Réflexions, sans ordre ni prétention - (suite)
Lorsque l’âme est terrassée du pressant besoin qu’est celui d’écrire, oubliant ses vicissitudes, celui qui bout en ses entrailles et qui tel un volcan surgit dans l’émoi de son inspiration, un sensible rayon d’amour point comme un soleil se mirant dans les rivages glacés, apaisant les lames frauduleuses de leurs vagues qu’auraient laissé aigrir, sans celui-ci, le nihilisme et la turpitude, engeances pernicieuses qui naissent de l’ignorance pour s’éteindre dans le crime.
C’étaient les vagues de ce plaisir qui tranchait par des tons de blanc, de bleu, et de vert, que rappelaient à mon esprit les albes rêves faits et défaits par la contemplation de la montagne, avec ma pâle longévité, qui déferlaient en moi comme des visions insaisissables. Lorsque je tenais en moi la fierté d’en avoir attrapé une, j’étais pris d’une si folle peur qu’elle pût s’enfuir à nouveau, que je savais, à mon plus grand regret, que mes croyances allaient être redirigées par les peurs qu’elles m’avaient inspiré.
D’autres fois où les mots me venaient sans crainte, je compris qu’ils ne se laissaient jamais amadouer que par illusion, et que dotés d’une âme unique, ils savaient malicieusement jouer avec ceux qui croyaient – bien sottement – les pouvoir manipuler, comme des pantins au jeu desquels l’admiration de tous se fût accrochée par une simplicité méprisable.

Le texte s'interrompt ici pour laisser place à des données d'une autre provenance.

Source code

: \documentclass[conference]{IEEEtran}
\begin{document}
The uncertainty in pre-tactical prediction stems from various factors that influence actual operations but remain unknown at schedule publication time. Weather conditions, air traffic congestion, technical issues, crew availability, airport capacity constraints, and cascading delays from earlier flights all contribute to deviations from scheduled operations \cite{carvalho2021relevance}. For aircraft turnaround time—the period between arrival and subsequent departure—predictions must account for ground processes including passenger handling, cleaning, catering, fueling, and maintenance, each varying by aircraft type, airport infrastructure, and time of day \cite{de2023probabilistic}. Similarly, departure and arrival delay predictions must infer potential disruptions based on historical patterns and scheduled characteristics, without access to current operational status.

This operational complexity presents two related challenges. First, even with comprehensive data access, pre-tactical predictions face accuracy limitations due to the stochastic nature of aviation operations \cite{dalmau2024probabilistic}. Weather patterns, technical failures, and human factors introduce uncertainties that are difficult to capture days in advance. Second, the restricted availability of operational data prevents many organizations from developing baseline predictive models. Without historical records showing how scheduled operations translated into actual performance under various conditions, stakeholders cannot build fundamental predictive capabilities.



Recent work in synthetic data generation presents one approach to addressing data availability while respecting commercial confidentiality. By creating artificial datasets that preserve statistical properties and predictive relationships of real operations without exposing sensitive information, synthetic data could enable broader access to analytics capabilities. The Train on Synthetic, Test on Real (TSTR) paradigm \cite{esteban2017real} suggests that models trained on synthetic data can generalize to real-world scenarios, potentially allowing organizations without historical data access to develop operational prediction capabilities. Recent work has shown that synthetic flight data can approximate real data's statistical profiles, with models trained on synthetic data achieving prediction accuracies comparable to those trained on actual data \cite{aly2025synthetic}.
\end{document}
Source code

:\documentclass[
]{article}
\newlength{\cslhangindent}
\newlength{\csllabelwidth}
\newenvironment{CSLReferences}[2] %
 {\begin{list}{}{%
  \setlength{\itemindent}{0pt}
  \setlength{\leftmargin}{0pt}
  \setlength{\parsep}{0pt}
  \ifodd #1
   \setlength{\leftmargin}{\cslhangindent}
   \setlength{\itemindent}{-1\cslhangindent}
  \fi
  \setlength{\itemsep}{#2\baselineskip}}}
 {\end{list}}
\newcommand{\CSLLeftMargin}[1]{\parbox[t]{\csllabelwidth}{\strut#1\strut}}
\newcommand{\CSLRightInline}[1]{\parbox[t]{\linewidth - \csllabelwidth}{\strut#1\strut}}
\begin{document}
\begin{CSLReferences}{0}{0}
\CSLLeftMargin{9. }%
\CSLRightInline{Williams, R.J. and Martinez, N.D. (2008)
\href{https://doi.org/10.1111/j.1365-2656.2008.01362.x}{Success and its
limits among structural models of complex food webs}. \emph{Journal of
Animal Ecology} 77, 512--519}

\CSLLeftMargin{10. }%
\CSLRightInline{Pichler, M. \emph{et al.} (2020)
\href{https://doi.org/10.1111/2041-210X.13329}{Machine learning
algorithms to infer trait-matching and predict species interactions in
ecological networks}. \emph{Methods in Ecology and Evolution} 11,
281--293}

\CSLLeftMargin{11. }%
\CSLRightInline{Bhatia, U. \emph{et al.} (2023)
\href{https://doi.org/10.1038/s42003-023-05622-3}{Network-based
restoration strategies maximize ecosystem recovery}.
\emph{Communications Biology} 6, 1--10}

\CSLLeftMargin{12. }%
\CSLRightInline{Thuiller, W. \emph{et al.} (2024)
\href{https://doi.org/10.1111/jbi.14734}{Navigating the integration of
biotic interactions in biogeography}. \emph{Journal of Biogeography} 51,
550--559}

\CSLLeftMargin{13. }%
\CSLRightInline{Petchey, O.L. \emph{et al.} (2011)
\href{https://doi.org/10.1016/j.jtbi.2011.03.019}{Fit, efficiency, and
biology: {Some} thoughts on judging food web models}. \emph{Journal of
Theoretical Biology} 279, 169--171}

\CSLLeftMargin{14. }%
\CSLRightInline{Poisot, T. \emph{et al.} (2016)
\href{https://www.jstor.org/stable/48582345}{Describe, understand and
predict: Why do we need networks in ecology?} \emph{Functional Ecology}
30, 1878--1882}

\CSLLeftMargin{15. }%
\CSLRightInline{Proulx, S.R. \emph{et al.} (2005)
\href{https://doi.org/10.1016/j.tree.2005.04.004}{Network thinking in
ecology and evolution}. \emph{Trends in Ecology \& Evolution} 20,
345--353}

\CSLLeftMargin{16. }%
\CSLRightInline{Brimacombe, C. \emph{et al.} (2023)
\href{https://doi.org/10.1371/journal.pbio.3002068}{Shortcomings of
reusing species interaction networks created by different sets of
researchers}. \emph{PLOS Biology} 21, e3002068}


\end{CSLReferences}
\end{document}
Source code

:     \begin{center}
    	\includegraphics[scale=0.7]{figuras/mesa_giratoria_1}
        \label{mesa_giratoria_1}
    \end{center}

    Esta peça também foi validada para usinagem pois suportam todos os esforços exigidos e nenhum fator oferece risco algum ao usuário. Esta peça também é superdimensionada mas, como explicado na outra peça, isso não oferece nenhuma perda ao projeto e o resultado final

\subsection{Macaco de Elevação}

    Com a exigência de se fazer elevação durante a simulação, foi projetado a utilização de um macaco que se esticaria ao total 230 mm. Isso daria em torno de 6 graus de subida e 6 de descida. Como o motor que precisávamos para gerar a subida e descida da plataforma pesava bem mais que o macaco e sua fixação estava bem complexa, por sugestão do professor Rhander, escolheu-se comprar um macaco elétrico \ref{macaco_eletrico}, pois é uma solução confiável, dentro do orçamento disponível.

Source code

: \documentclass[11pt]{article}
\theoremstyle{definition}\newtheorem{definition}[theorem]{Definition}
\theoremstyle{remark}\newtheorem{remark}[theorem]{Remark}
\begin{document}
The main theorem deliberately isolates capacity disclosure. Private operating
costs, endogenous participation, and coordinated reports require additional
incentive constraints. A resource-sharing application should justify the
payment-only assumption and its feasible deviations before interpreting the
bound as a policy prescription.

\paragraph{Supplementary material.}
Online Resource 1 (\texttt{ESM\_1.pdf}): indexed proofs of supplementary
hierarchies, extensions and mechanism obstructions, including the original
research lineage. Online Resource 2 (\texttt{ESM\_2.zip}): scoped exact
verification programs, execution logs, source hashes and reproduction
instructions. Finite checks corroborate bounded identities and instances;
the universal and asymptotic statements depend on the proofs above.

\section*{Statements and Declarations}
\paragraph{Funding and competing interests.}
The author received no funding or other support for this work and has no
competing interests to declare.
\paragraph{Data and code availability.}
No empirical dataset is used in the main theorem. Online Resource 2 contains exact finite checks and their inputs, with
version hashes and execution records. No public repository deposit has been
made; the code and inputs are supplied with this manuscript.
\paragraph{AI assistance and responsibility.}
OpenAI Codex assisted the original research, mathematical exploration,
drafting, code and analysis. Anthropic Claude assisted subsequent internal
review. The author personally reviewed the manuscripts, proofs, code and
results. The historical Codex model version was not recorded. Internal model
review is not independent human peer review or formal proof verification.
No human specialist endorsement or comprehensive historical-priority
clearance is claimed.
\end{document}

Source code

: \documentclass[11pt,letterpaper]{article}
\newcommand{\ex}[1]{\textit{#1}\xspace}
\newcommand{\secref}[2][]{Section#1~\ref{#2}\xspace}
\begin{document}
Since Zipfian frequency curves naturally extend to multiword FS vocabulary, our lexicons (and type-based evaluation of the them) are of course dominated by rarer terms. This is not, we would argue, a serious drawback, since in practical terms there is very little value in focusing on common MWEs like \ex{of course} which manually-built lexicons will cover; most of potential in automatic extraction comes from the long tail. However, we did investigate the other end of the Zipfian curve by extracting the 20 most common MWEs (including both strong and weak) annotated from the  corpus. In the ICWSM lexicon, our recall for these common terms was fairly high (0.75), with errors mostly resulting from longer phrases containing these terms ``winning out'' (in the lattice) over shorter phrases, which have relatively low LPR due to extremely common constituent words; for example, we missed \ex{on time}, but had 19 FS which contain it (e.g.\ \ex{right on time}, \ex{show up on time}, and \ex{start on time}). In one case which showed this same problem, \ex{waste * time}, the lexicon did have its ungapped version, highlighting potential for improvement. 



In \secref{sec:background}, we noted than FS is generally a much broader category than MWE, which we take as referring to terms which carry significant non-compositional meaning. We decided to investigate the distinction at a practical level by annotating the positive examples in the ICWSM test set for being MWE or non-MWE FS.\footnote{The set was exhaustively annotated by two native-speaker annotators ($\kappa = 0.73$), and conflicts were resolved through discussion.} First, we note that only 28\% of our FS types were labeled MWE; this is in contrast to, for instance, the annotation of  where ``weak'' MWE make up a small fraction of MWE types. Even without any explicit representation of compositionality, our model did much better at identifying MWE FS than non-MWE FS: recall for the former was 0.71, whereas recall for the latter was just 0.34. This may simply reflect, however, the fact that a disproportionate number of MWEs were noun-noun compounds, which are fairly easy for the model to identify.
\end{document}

Mais le plaisir jamais interrompu de la réflexion et du rêve, dont la dimension onirique avait toujours suscité en moi une alacrité, une verve violentes, que je sentais propulsées jusqu’au Parnasse, pour en étreindre le pinacle de toutes leurs forces, ne s’éteignit jamais. Je tenais quelque chose en moi qu’il m’était fatal de ne pouvoir asseoir assez longtemps devant mon encrier pour l’écriture d’un roman. Car les idées se bousculaient vers la sortie, dans une confusion marcescente des feuilles qui tombent à l’automne sur les sentiers froids et gréseux. Il fallait que je parvinsse à transposer la pulsion littéraire, sans qu’elle n’en perdît son charme, en quelque chose de plus long, de plus complet, et en somme de plus profitable à l’affirmation incontestable de mes talents, en un exutoire ultime qui aurait redonné un bonheur de vivre particulier – qu’il me semblait avoir perdu sans ne l’avoir pour autant jamais vécu – à mon cœur, perdu dans son mal du siècle. Ô ces frémissements de mon âme, pantelante à l’idée d’écrire les derniers mots d’un sublime ouvrage de sa composition… Ne serait-ce pas se surprendre soi-même ? Ne serait-ce pas être le père d’un rêve, que l’on verrait grandir, que l’on chérirait comme ses propres prunelles, auquel on apprendrait à marcher, à penser, comme on l’eût fait avec son propre fils ; comme une joie de procréer, avec minutie, grâce à si peu de choses – un stylo et une feuille de papier suffisent – et par un arrangement inconcevablement mirifique de mots, qui pris séparément semblent dérisoires, mais qui une fois liés, modelés entre eux, se complétant par des relations étroites dans la toile de l’écrivain, accomplissent la grandeur, d’abalober chacun ?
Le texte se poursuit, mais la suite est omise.